BAGHDAD: The United States will reduce the number of troops in Iraq by around 12,000 by the end of September, the US military said yesterday, a step in President Barack Obama’s plan to end combat operations in August 2010.
“Two brigade combat teams who were scheduled to redeploy in the next six months, along with enabling forces such as logistics, engineers and intelligence, will not be replaced,” the US military said in a statement.
Reducing the number of US combat brigades in Iraq from 14 to 12 will cut the number of American troops, currently around 140,000, by 12,000, said Maj. Gen. David Perkins, spokesman for US forces in Iraq.
Six years after the US-led invasion to oust Saddam Hussein, Obama plans to pull all combat troops out of Iraq by Aug. 31, 2010, leaving 35,000 to 50,000 support and training troops as Washington shifts its military focus to Afghanistan.
Last month, Obama ordered 17,000 extra troops to Afghanistan, part of his plan to tackle the troublesome insurgency there and fulfill his campaign promises to wind down the unpopular war in Iraq.
Under a US-Iraqi security pact negotiated by former President George W. Bush that took effect Jan. 1, the United States must withdraw all its troops from Iraq by end-2011.
Perkins told a news conference that 4,000 troops from Britain, Bush’s chief ally in the 2003 invasion, would also leave Iraq in the coming months.
The sectarian and insurgent violence that has claimed the lives of tens of thousands of Iraqis and more than 4,500 foreign troops since 2003 has fallen off sharply.
Perkins said violence was currently at its lowest level since around August 2003 and Iraq was in a “stable situation.” Yet Iraq remains a dangerous place and insurgents still stage regular attacks in places like the northern city of Mosul, seen as a last urban stronghold of Al-Qaeda.

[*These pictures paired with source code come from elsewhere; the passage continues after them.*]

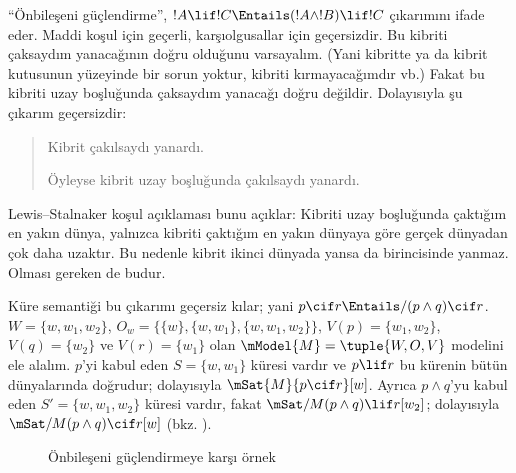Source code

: \documentclass[../../../include/open-logic-section]{subfiles}
\begin{document}


``Önbileşeni güçlendirme'', $!A\lif !C\Entails(!A\land !B)\lif !C$
çıkarımını ifade eder. Maddi koşul için geçerli, karşıolgusallar için
geçersizdir. Bu kibriti çaksaydım yanacağının doğru olduğunu varsayalım.
(Yani kibritte ya da kibrit kutusunun yüzeyinde bir sorun yoktur, kibriti
kırmayacağımdır vb.) Fakat bu kibriti uzay boşluğunda çaksaydım yanacağı
doğru değildir. Dolayısıyla şu çıkarım geçersizdir:
\begin{quote}
  Kibrit çakılsaydı yanardı.

  Öyleyse kibrit uzay boşluğunda çakılsaydı yanardı.
\end{quote}

Lewis--Stalnaker koşul açıklaması bunu açıklar: Kibriti uzay boşluğunda
çaktığım en yakın dünya, yalnızca kibriti çaktığım en yakın dünyaya göre
gerçek dünyadan çok daha uzaktır. Bu nedenle kibrit ikinci dünyada yansa da
birincisinde yanmaz. Olması gereken de budur.

\begin{ex}
  Küre semantiği bu çıkarımı geçersiz kılar; yani
  $p\cif r\Entails/(p\land q)\cif r$. $W=\{w,w_1,w_2\}$,
  $O_w=\{\{w\},\{w,w_1\},\{w,w_1,w_2\}\}$,
  $V(p)=\{w_1,w_2\}$, $V(q)=\{w_2\}$ ve $V(r)=\{w_1\}$ olan
  $\mModel{M}=\tuple{W,O,V}$ modelini ele alalım. $p$'yi kabul eden
  $S=\{w,w_1\}$ küresi vardır ve $p\lif r$ bu kürenin bütün dünyalarında
  doğrudur; dolayısıyla $\mSat{M}{p\cif r}[w]$. Ayrıca $p\land q$'yu kabul
  eden $S'=\{w,w_1,w_2\}$ küresi vardır, fakat
  $\mSat/{M}{(p\land q)\lif r}[w_2]$; dolayısıyla
  $\mSat/{M}{(p\land q)\cif r}[w]$
  (bkz. ).

\begin{figure}
\begin{center}
\caption{Önbileşeni güçlendirmeye karşı örnek}
\end{center}
\end{figure}
\end{ex}
\end{document}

Just hours before US officials announced the troop reduction plans, a suicide bomber killed 32 people as recruits gathered at a Baghdad police academy, the first large-scale attack in the capital in almost a month. “What happened today will not undermine overall security improvements,” Iraqi government spokesman Ali Al-Dabbagh said.
Perkins said that most attacks similar to that in Baghdad yesterday “have the typical Al-Qaeda signature.” Gen. Ray Odierno, commander of US forces in Iraq, has advocated a cautious approach to removing troops from a country that many fear could tip back into rampant bloodshed.
Perkins said the military would re-examine its allocation of troops as the overall force dwindles. “We will reposition assets through the country ... based on the threat level,” he said.
“We are by no means complacent. We know that Al-Qaeda, although greatly reduced in capability and numbers, still is desperate to maintain relevance here in Iraq,” he said.
Ongoing violence raises doubts about the readiness of Iraqi forces to take charge months before better equipped and trained US combat forces are due to withdraw from Iraqi cities.
Perkins said US troops would still conduct operations in cities after that if the Iraqi government asked them to.
US forces across Iraq are increasingly focused on training local forces, whose ranks have swelled by hundreds of thousands since they were disbanded by US officials in 2003.
US Defense Secretary Robert Gates has suggested the United States should be prepared to maintain a “modest” military presence to help Iraqi forces beyond 2011 if Iraq requests it.
But Al-Dabbagh, speaking alongside US officials yesterday, appeared to rule it out. “The Iraqi government has no intention to accept the presence of foreign troops after 2011,” he said.